Как и остальные и этот объект языковой культуры также нуждается в сохранении, изучении. Такое пристальное отношение неизменно будет способствовать её развитию. Здесь уместно уточнение. Предлагаемый подход не претендует на сугубый научный замах. Надо отдать заслуженную дань уже проведённым титаническим лингвистическим изысканиям: одно имя К.Н. Прокошевой чего стоит! Однако, если отмеченный академический стиль придерживался стратегии выявления, объяснения и отражения преимущественно старинной речевой практики, то предлагаемый метод — как призыв к современной толще народной массы будоражить свои умы для отдачи всевозможных фразеологизмов (и не только выпендрёжных экивоков), в том числе и старинных осколков. Возможны, или даже скорее всего, будут повторы со «Словарём...», но, как говорится, «кашу маслом не испортишь».

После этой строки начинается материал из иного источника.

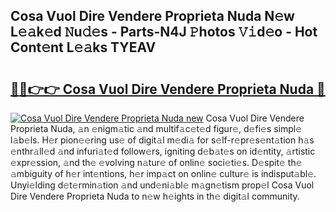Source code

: ## Cosa Vuol Dire Vendere Proprieta Nuda N𝚎w L𝚎𝚊k𝚎d 𝙽u𝚍𝚎s - Parts-N4J 𝙿hotos 𝚅𝚒d𝚎o - Hot Cont𝚎nt L𝚎𝚊ks TYEAV

# <h2><a href="http://kv6ggxu.teov.top/?on=Cosa+Vuol+Dire+Vendere+Proprieta+Nuda">🔗🔗👉👉 Cosa Vuol Dire Vendere Proprieta Nuda 🔗</a></h2>

[![Cosa Vuol Dire Vendere Proprieta Nuda new](https://i.imgur.com/QqkWNDz.gif)](http://kv6ggxu.teov.top/?on=Cosa+Vuol+Dire+Vendere+Proprieta+Nuda)
Cosa Vuol Dire Vendere Proprieta Nuda, 𝚊n 𝚎nigm𝚊tic 𝚊nd multif𝚊c𝚎t𝚎d figur𝚎, d𝚎fi𝚎s simpl𝚎 l𝚊b𝚎ls. H𝚎r pion𝚎𝚎ring us𝚎 of digit𝚊l m𝚎di𝚊 for s𝚎lf-r𝚎pr𝚎s𝚎nt𝚊tion h𝚊s 𝚎nthr𝚊ll𝚎d 𝚊nd infuri𝚊t𝚎d follow𝚎rs, igniting d𝚎b𝚊t𝚎s on id𝚎ntity, 𝚊rtistic 𝚎xpr𝚎ssion, 𝚊nd th𝚎 𝚎volving n𝚊tur𝚎 of onlin𝚎 soci𝚎ti𝚎s. D𝚎spit𝚎 th𝚎 𝚊mbiguity of h𝚎r int𝚎ntions, h𝚎r imp𝚊ct on onlin𝚎 cultur𝚎 is indisput𝚊bl𝚎. Unyi𝚎lding d𝚎t𝚎rmin𝚊tion 𝚊nd und𝚎ni𝚊bl𝚎 m𝚊gn𝚎tism prop𝚎l Cosa Vuol Dire Vendere Proprieta Nuda to n𝚎w h𝚎ights in th𝚎 digit𝚊l community.
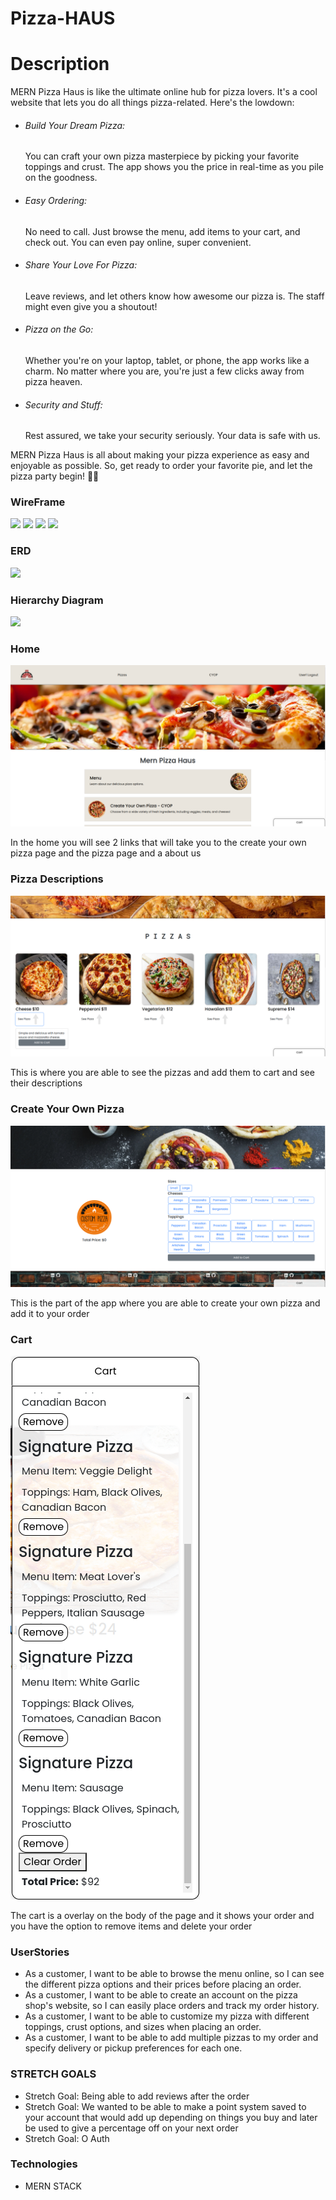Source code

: # Pizza-HAUS
<h1>Description</h1>
<p>MERN Pizza Haus is like the ultimate online hub for pizza lovers. It's a cool website that lets you do all things pizza-related. Here's the lowdown:</P>
<ul>
    <li><h6>Build Your Dream Pizza:</h6> You can craft your own pizza masterpiece by picking your favorite toppings and crust. The app shows you the price in real-time as you pile on the goodness.</li>
    <li><h6>Easy Ordering:</h6>No need to call. Just browse the menu, add items to your cart, and check out. You can even pay online, super convenient.</li>
    <li><h6>Share Your Love For Pizza:</h6> Leave reviews, and let others know how awesome our pizza is. The staff might even give you a shoutout!</li>
    <li><h6>Pizza on the Go:</h6>Whether you're on your laptop, tablet, or phone, the app works like a charm. No matter where you are, you're just a few clicks away from pizza heaven.</li>
    <li><h6>Security and Stuff:</h6>Rest assured, we take your security seriously. Your data is safe with us.</li>
</ul>
<p>MERN Pizza Haus is all about making your pizza experience as easy and enjoyable as possible. So, get ready to order your favorite pie, and let the pizza party begin! 🍕🎉</p>

<h3>WireFrame</h3>
<img src="assets/Screenshot from 2023-11-03 08-41-41.png">
<img src="assets/Screenshot from 2023-11-03 08-41-54.png">
<img src="assets/Screenshot from 2023-11-03 08-42-22.png">
<img src="assets/Screenshot from 2023-11-03 08-43-02.png">

<h3>ERD</h3>
<img src="assets/Screenshot from 2023-11-03 09-31-40.png">

<h3>Hierarchy Diagram</h3>
<img src="assets/Screenshot from 2023-11-03 09-35-03.png">

<h3>Home</h3>
<img src="assets/Screenshot from 2023-11-12 20-40-17.png">
<p>In the home you will see 2 links that will take you to the create your own pizza page and the pizza page and a about us</p>

<h3>Pizza Descriptions</h3>
<img src="assets/Screenshot from 2023-11-12 20-51-47.png">
<p>This is where you are able to see the pizzas and add them to cart and see their descriptions</p>

<h3>Create Your Own Pizza</h3>
<img src="assets/Screenshot from 2023-11-12 20-53-24.png">
<p>This is the part of the app where you are able to create your own pizza and add it to your order</p>

<h3>Cart</h3>
<img src="assets/Screenshot from 2023-11-12 20-55-52.png">
<p>The cart is a overlay on the body of the page and it shows your order and you have the option to remove items and delete your order</p>


<h3>UserStories</h3>
<ul>
    <li>As a customer, I want to be able to browse the menu online, so I can see the different pizza options and their prices before placing an order.</li>
    <li>As a customer, I want to be able to create an account on the pizza shop's website, so I can easily place orders and track my order history.</li>
    <li>As a customer, I want to be able to customize my pizza with different toppings, crust options, and sizes when placing an order.</li>
    <li>As a customer, I want to be able to add multiple pizzas to my order and specify delivery or pickup preferences for each one.</li>
</ul>

<h3>STRETCH GOALS</h3>
<ul>
    <li>Stretch Goal: Being able to add reviews after the order</li>
    <li>Stretch Goal: We wanted to be able to make a point system saved to your account that would add up depending on things you buy and later be used to give a percentage off on your next order</li>
    <li>Stretch Goal: O Auth</li>
</ul>

<h3>Technologies</h3>
<ul>
    <li>MERN STACK</li>
</ul>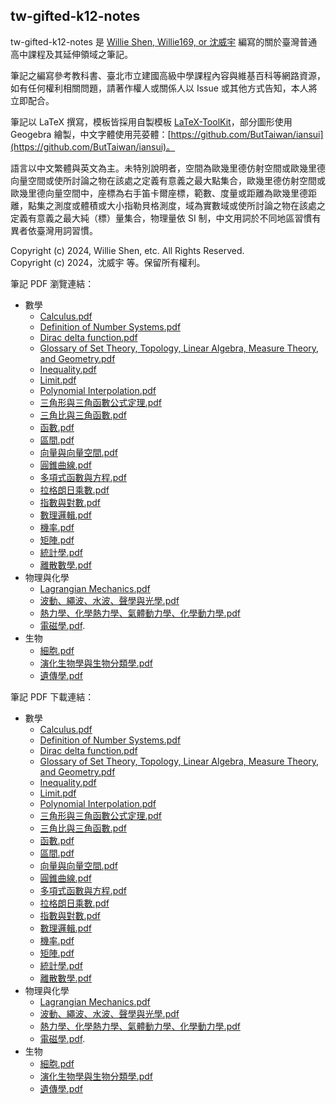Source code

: ## tw-gifted-k12-notes

tw-gifted-k12-notes 是 [Willie Shen, Willie169, or 沈威宇](https://github.com/Willie169) 編寫的關於臺灣普通高中課程及其延伸領域之筆記。

筆記之編寫參考教科書、臺北市立建國高級中學課程內容與維基百科等網路資源，如有任何權利相關問題，請著作權人或關係人以 Issue 或其他方式告知，本人將立即配合。

筆記以 LaTeX 撰寫，模板皆採用自製模板 [LaTeX-ToolKit](https://github.com/Willie169/LaTeX-ToolKit)，部分圖形使用 Geogebra 繪製，中文字體使用芫荽體：[https://github.com/ButTaiwan/iansui](https://github.com/ButTaiwan/iansui)。

語言以中文繁體與英文為主。未特別說明者，空間為歐幾里德仿射空間或歐幾里德向量空間或使所討論之物在該處之定義有意義之最大點集合，歐幾里德仿射空間或歐幾里德向量空間中，座標為右手笛卡爾座標，範數、度量或距離為歐幾里德距離，點集之測度或體積或大小指勒貝格測度，域為實數域或使所討論之物在該處之定義有意義之最大純（標）量集合，物理量依 SI 制，中文用詞於不同地區習慣有異者依臺灣用詞習慣。

Copyright (c) 2024, Willie Shen, etc. All Rights Reserved.<br />
Copyright (c) 2024，沈威宇 等。保留所有權利。

筆記 PDF 瀏覽連結：

- 數學
  - [Calculus.pdf](數學/Calculus.pdf)
  - [Definition of Number Systems.pdf](數學/Definition%20of%20Number%20Systems.pdf)
  - [Dirac delta function.pdf](數學/Dirac%20delta%20function.pdf)
  - [Glossary of Set Theory, Topology, Linear Algebra, Measure Theory, and Geometry.pdf](數學/Glossary%20of%20Set%20Theory,%20Topology,%20Linear%20Algebra,%20Measure%20Theory,%20Geometry,%20and%20Calculus.pdf)
  - [Inequality.pdf](數學/Inequality.pdf)
  - [Limit.pdf](數學/Limit.pdf)
  - [Polynomial Interpolation.pdf](數學/Polynomial%20Interpolation.pdf)
  - [三角形與三角函數公式定理.pdf](數學/三角形與三角函數公式定理.pdf)
  - [三角比與三角函數.pdf](數學/三角比與三角函數.pdf)
  - [函數.pdf](數學/函數.pdf)
  - [區間.pdf](數學/區間.pdf)
  - [向量與向量空間.pdf](數學/向量與向量空間.pdf)
  - [圓錐曲線.pdf](數學/圓錐曲線.pdf)
  - [多項式函數與方程.pdf](數學/多項式函數與方程.pdf)
  - [拉格朗日乘數.pdf](數學/拉格朗日乘數.pdf)
  - [指數與對數.pdf](數學/指數與對數.pdf)
  - [數理邏輯.pdf](數學/數理邏輯.pdf)
  - [機率.pdf](數學/機率.pdf)
  - [矩陣.pdf](數學/矩陣.pdf)
  - [統計學.pdf](數學/統計學.pdf)
  - [離散數學.pdf](數學/離散數學.pdf)
- 物理與化學
  - [Lagrangian Mechanics.pdf](物理與化學/Lagrangian%20Mechanics.pdf)
  - [波動、繩波、水波、聲學與光學.pdf](物理與化學/波動、繩波、水波、聲學與光學.pdf)
  - [熱力學、化學熱力學、氣體動力學、化學動力學.pdf](物理與化學/熱力學、化學熱力學、氣體動力學、化學動力學.pdf)
  - [電磁學.pdf](物理與化學/電磁學.pdf).
- 生物
  - [細胞.pdf](生物/細胞.pdf)
  - [演化生物學與生物分類學.pdf](生物/演化生物學與生物分類學.pdf)
  - [遺傳學.pdf](生物/遺傳學.pdf)

筆記 PDF 下載連結：

- 數學
  - [Calculus.pdf](https://raw.githubusercontent.com/Willie169/tw-gifted-k12-notes/main/數學/Calculus.pdf)
  - [Definition of Number Systems.pdf](https://raw.githubusercontent.com/Willie169/tw-gifted-k12-notes/main/數學/Definition%20of%20Number%20Systems.pdf)
  - [Dirac delta function.pdf](https://raw.githubusercontent.com/Willie169/tw-gifted-k12-notes/main/數學/Dirac%20delta%20function.pdf)
  - [Glossary of Set Theory, Topology, Linear Algebra, Measure Theory, and Geometry.pdf](https://raw.githubusercontent.com/Willie169/tw-gifted-k12-notes/main/數學/Glossary%20of%20Set%20Theory,%20Topology,%20Linear%20Algebra,%20Measure%20Theory,%20Geometry,%20and%20Calculus.pdf)
  - [Inequality.pdf](https://raw.githubusercontent.com/Willie169/tw-gifted-k12-notes/main/數學/Inequality.pdf)
  - [Limit.pdf](https://raw.githubusercontent.com/Willie169/tw-gifted-k12-notes/main/數學/Limit.pdf)
  - [Polynomial Interpolation.pdf](https://raw.githubusercontent.com/Willie169/tw-gifted-k12-notes/main/數學/Polynomial%20Interpolation.pdf)
  - [三角形與三角函數公式定理.pdf](https://raw.githubusercontent.com/Willie169/tw-gifted-k12-notes/main/數學/三角形與三角函數公式定理.pdf)
  - [三角比與三角函數.pdf](https://raw.githubusercontent.com/Willie169/tw-gifted-k12-notes/main/數學/三角比與三角函數.pdf)
  - [函數.pdf](https://raw.githubusercontent.com/Willie169/tw-gifted-k12-notes/main/數學/函數.pdf)
  - [區間.pdf](https://raw.githubusercontent.com/Willie169/tw-gifted-k12-notes/main/數學/區間.pdf)
  - [向量與向量空間.pdf](https://raw.githubusercontent.com/Willie169/tw-gifted-k12-notes/main/數學/向量與向量空間.pdf)
  - [圓錐曲線.pdf](https://raw.githubusercontent.com/Willie169/tw-gifted-k12-notes/main/數學/圓錐曲線.pdf)
  - [多項式函數與方程.pdf](https://raw.githubusercontent.com/Willie169/tw-gifted-k12-notes/main/數學/多項式函數與方程.pdf)
  - [拉格朗日乘數.pdf](https://raw.githubusercontent.com/Willie169/tw-gifted-k12-notes/main/數學/拉格朗日乘數.pdf)
  - [指數與對數.pdf](https://raw.githubusercontent.com/Willie169/tw-gifted-k12-notes/main/數學/指數與對數.pdf)
  - [數理邏輯.pdf](https://raw.githubusercontent.com/Willie169/tw-gifted-k12-notes/main/數學/數理邏輯.pdf)
  - [機率.pdf](https://raw.githubusercontent.com/Willie169/tw-gifted-k12-notes/main/數學/機率.pdf)
  - [矩陣.pdf](https://raw.githubusercontent.com/Willie169/tw-gifted-k12-notes/main/數學/矩陣.pdf)
  - [統計學.pdf](https://raw.githubusercontent.com/Willie169/tw-gifted-k12-notes/main/數學/統計學.pdf)
  - [離散數學.pdf](https://raw.githubusercontent.com/Willie169/tw-gifted-k12-notes/main/數學/離散數學.pdf)
- 物理與化學
  - [Lagrangian Mechanics.pdf](https://raw.githubusercontent.com/Willie169/tw-gifted-k12-notes/main/物理與化學/Lagrangian%20Mechanics.pdf)
  - [波動、繩波、水波、聲學與光學.pdf](https://raw.githubusercontent.com/Willie169/tw-gifted-k12-notes/main/物理與化學/波動、繩波、水波、聲學與光學.pdf)
  - [熱力學、化學熱力學、氣體動力學、化學動力學.pdf](https://raw.githubusercontent.com/Willie169/tw-gifted-k12-notes/main/物理與化學/熱力學、化學熱力學、氣體動力學、化學動力學.pdf)
  - [電磁學.pdf](https://raw.githubusercontent.com/Willie169/tw-gifted-k12-notes/main/物理與化學/電磁學.pdf).
- 生物
  - [細胞.pdf](https://raw.githubusercontent.com/Willie169/tw-gifted-k12-notes/main/生物/細胞.pdf)
  - [演化生物學與生物分類學.pdf](https://raw.githubusercontent.com/Willie169/tw-gifted-k12-notes/main/生物/演化生物學與生物分類學.pdf)
  - [遺傳學.pdf](https://raw.githubusercontent.com/Willie169/tw-gifted-k12-notes/main/生物/遺傳學.pdf)

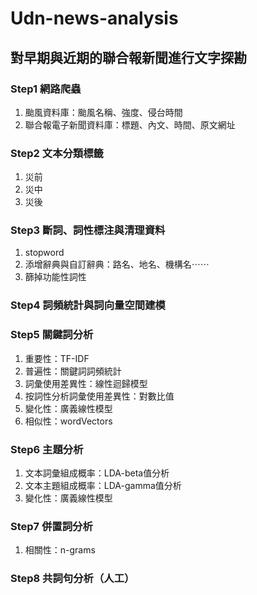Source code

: # Udn-news-analysis
## 對早期與近期的聯合報新聞進行文字探勘
### Step1 網路爬蟲
1. 颱風資料庫：颱風名稱、強度、侵台時間
2. 聯合報電子新聞資料庫：標題、內文、時間、原文網址
### Step2 文本分類標籤
1. 災前
2. 災中
3. 災後
### Step3 斷詞、詞性標注與清理資料
1. stopword
2. 添增辭典與自訂辭典：路名、地名、機構名⋯⋯
3. 篩掉功能性詞性
### Step4 詞頻統計與詞向量空間建模
### Step5 關鍵詞分析
1. 重要性：TF-IDF
2. 普遍性：關鍵詞詞頻統計
3. 詞彙使用差異性：線性迴歸模型
4. 按詞性分析詞彙使用差異性：對數比值
5. 變化性：廣義線性模型
6. 相似性：wordVectors
### Step6 主題分析
1. 文本詞彙組成概率：LDA-beta值分析
2. 文本主題組成概率：LDA-gamma值分析
3. 變化性：廣義線性模型
### Step7 併置詞分析
1. 相關性：n-grams
### Step8 共詞句分析（人工）
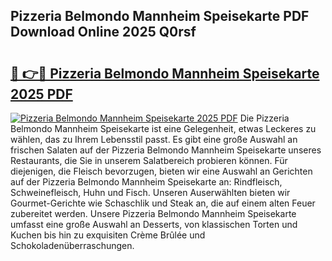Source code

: ## Pizzeria Belmondo Mannheim Speisekarte PDF Download Online 2025 Q0rsf

# <h2><a href="http://gc78icn.nevu.top/?p=Pizzeria+Belmondo+Mannheim+Speisekarte">🔗 👉🔴 Pizzeria Belmondo Mannheim Speisekarte 2025 PDF</a></h2>

[![Pizzeria Belmondo Mannheim Speisekarte 2025 PDF](https://i.imgur.com/dBaPXMq.png)](http://gc78icn.nevu.top/?p=Pizzeria+Belmondo+Mannheim+Speisekarte)
Die Pizzeria Belmondo Mannheim Speisekarte ist eine Gelegenheit, etwas Leckeres zu wählen, das zu Ihrem Lebensstil passt. Es gibt eine große Auswahl an frischen Salaten auf der Pizzeria Belmondo Mannheim Speisekarte unseres Restaurants, die Sie in unserem Salatbereich probieren können. Für diejenigen, die Fleisch bevorzugen, bieten wir eine Auswahl an Gerichten auf der Pizzeria Belmondo Mannheim Speisekarte an: Rindfleisch, Schweinefleisch, Huhn und Fisch. Unseren Auserwählten bieten wir Gourmet-Gerichte wie Schaschlik und Steak an, die auf einem alten Feuer zubereitet werden. Unsere Pizzeria Belmondo Mannheim Speisekarte umfasst eine große Auswahl an Desserts, von klassischen Torten und Kuchen bis hin zu exquisiten Crème Brûlée und Schokoladenüberraschungen.
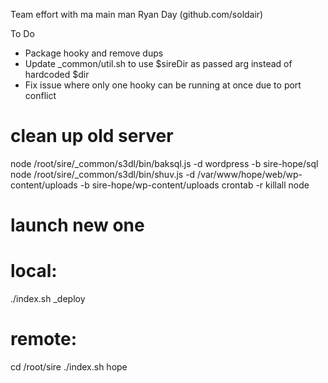 Team effort with ma main man Ryan Day (github.com/soldair)

To Do
- Package hooky and remove dups
- Update _common/util.sh to use $sireDir as passed arg instead of hardcoded $dir
- Fix issue where only one hooky can be running at once due to port conflict


# clean up old server
node /root/sire/_common/s3dl/bin/baksql.js -d wordpress -b sire-hope/sql
node /root/sire/_common/s3dl/bin/shuv.js -d /var/www/hope/web/wp-content/uploads -b sire-hope/wp-content/uploads
crontab -r
killall node

# launch new one
# local:
./index.sh _deploy
# remote:
cd /root/sire
./index.sh hope
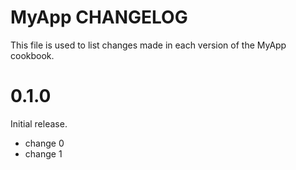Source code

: # MyApp CHANGELOG

This file is used to list changes made in each version of the MyApp cookbook.

# 0.1.0

Initial release.

- change 0
- change 1


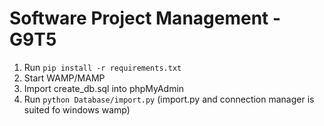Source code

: # Software Project Management - G9T5

1. Run `pip install -r requirements.txt`
2. Start WAMP/MAMP
3. Import create_db.sql into phpMyAdmin
4. Run `python Database/import.py` (import.py and connection manager is suited fo windows wamp)

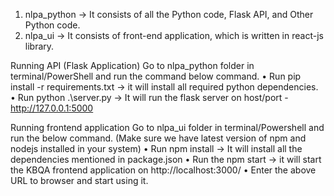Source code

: 1.	nlpa_python -> It consists of all the Python code, Flask API, and Other Python code.
2.	nlpa_ui -> It consists of front-end application, which is written in react-js library.
 

Running API (Flask Application)
Go to nlpa_python folder in terminal/PowerShell and run the command below command.
•	Run pip install -r requirements.txt -> it will install all required python dependencies.
•	Run python .\server.py -> It will run the flask server on host/port - http://127.0.0.1:5000

Running frontend application
	Go to nlpa_ui folder in terminal/Powershell and run the below command. (Make sure we have latest version of npm and nodejs installed in your system)
•	Run npm install -> It will install all the dependencies mentioned in package.json
•	Run the npm start -> it will start the KBQA frontend application on http://localhost:3000/
•	Enter the above URL to browser and start using it.
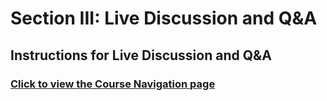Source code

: # Section III: Live Discussion and Q&A

## Instructions for Live Discussion and Q&A

### [Click to view the Course Navigation page](toc.md)
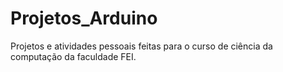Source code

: # Projetos_Arduino
Projetos e atividades pessoais feitas para o curso de ciência da computação da faculdade FEI.
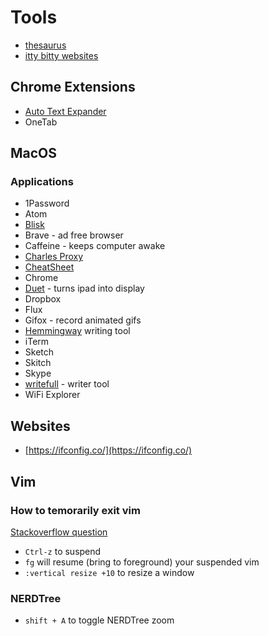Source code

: # Tools

* [thesaurus](http://www.onelook.com/thesaurus/)
* [itty bitty websites](https://github.com/alcor/itty-bitty)

## Chrome Extensions

* [Auto Text Expander](https://github.com/carlinyuen/ChromeAutoTextExpander)
* OneTab

## MacOS

### Applications

* 1Password
* Atom
* [Blisk](https://blisk.io)
* Brave - ad free browser
* Caffeine - keeps computer awake
* [Charles Proxy](https://www.charlesproxy.com)
* [CheatSheet](https://cheatsheetapp.com/LandingCheatSheet/)
* Chrome
* [Duet](https://www.duetdisplay.com/) - turns ipad into display
* Dropbox
* Flux
* Gifox - record animated gifs
* [Hemmingway](http://www.hemingwayapp.com/desktop.html) writing tool
* iTerm
* Sketch
* Skitch
* Skype
* [writefull](https://chrome.writefullapp.com/) - writer tool
* WiFi Explorer

## Websites

* [https://ifconfig.co/](https://ifconfig.co/)

## Vim

### How to temorarily exit vim

[Stackoverflow question](http://stackoverflow.com/questions/1879219/how-to-temporarily-exit-vim-and-go-back)

* `Ctrl-z` to suspend
* `fg` will resume \(bring to foreground\) your suspended vim
* `:vertical resize +10` to resize a window

### NERDTree

* `shift + A` to toggle NERDTree zoom



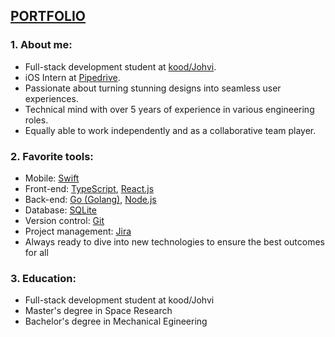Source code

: ## [PORTFOLIO](https://khaletska.github.io/portfolio/)

### 1. About me:
- Full-stack development student at [kood/Johvi](https://kood.tech/).
- iOS Intern at [Pipedrive](https://www.pipedrive.com/).
- Passionate about turning stunning designs into seamless user experiences.
- Technical mind with over 5 years of experience in various engineering roles.
- Equally able to work independently and as a collaborative team player. 

### 2. Favorite tools:
- Mobile: [Swift](https://www.swift.org/)
- Front-end: [TypeScript](https://www.typescriptlang.org/), [React.js](https://react.dev/)
- Back-end: [Go (Golang)](https://go.dev/), [Node.js](https://nodejs.org/en)
- Database: [SQLite](https://sqlite.org/index.html)
- Version control: [Git](https://git-scm.com/)
- Project management: [Jira](https://jira.atlassian.com/)
- Always ready to dive into new technologies to ensure the best outcomes for all

### 3. Education:
- Full-stack development student at kood/Johvi
- Master's degree in Space Research
- Bachelor's degree in Mechanical Egineering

Постижение глубин бытового языка позволит отделить пустяшные от шедевральных образцов народной речи. При этом, бесспорно, что весь рассматриваемый диапазон речевой какофонии является проявлением национальной культуры.
Все словесные извороты имеют разную временную протяжённость. Одни, как всполохи огня, случайно возникнув, тут же угасают, другие живут дольше. При этом, как правило, поначалу существуют в узкой локализации. Здесь начинается самое примечательное и особенное, настолько, что заставляет безотлагательно обращать внимание на самобытный речевой глас, выделяя его как серьёзную научную тему.
Превалирующим разделом её является общий сбор различных образцов русского народного говора с последующим формованием и подачей его как памятную! кладезь простого самобытного языка. Затем необходимо выискивание из этого арсенала наиболее удачных выражений, с «сочной» семантической изюминкой, таких как «hier und da» – «ерунда»....
Кстати, данный идиоматический каламбур, в процессе этимологического анализа, является удачным творческим продуктом простой русской души, проявляющейся преимущественно в ироническом антифразисе. Современным апогеем её, очевидно, можно признать оксюморон "Митьков". Яркой исторической иллюстрацией русского изобретения словосочетаний противоположного смысла в духе подкола, является целый набор смысловых видоизменений из французских слов: ШВАЛЬ (фр. Sheval – лошадь. Никчемный человек), ШАРОМЫГА (фр. Cher Ami – Милый друг. Ни своего кола, ни двора), ШУШЕРА (фр. Сhez Cherie – К милой. Оборванец), ШАНТРОПА (фр. Chantra pas – Не будет петь. Негодник).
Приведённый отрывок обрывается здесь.